(Data to use)
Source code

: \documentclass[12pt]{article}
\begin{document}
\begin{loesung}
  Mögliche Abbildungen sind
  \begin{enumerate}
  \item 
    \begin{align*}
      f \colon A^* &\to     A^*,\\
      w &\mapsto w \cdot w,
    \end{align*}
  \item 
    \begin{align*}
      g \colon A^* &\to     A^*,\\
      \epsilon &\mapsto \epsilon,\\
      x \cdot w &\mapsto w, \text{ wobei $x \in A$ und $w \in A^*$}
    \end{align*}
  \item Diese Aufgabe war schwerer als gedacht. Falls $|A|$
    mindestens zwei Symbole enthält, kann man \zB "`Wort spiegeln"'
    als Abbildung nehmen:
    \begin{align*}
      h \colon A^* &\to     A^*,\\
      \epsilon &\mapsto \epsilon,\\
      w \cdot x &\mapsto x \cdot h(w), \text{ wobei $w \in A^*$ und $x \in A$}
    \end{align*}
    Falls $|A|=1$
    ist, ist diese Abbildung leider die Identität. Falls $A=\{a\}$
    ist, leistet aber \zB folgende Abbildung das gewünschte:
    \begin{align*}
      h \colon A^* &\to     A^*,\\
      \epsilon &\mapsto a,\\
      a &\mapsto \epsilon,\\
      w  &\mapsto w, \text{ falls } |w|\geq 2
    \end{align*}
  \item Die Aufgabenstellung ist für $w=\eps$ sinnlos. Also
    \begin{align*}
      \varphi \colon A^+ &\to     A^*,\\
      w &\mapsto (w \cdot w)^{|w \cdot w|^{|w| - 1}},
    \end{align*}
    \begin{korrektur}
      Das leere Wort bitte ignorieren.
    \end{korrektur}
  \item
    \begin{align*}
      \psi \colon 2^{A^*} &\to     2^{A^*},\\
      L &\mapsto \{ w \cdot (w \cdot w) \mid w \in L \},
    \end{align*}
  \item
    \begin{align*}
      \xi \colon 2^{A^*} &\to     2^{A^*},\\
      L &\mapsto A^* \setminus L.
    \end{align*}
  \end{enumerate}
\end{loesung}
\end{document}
(End Data to use)
** Brief **
Once you reach the line containing "für $w=\eps$ sinnlos. Also", output that line and each one after it exactly, ending with the final line of the listing and adding nothing else.

** Output of the exercise **
  \item Die Aufgabenstellung ist für $w=\eps$ sinnlos. Also
    \begin{align*}
      \varphi \colon A^+ &\to     A^*,\\
      w &\mapsto (w \cdot w)^{|w \cdot w|^{|w| - 1}},
    \end{align*}
    \begin{korrektur}
      Das leere Wort bitte ignorieren.
    \end{korrektur}
  \item
    \begin{align*}
      \psi \colon 2^{A^*} &\to     2^{A^*},\\
      L &\mapsto \{ w \cdot (w \cdot w) \mid w \in L \},
    \end{align*}
  \item
    \begin{align*}
      \xi \colon 2^{A^*} &\to     2^{A^*},\\
      L &\mapsto A^* \setminus L.
    \end{align*}
  \end{enumerate}
\end{loesung}
\end{document}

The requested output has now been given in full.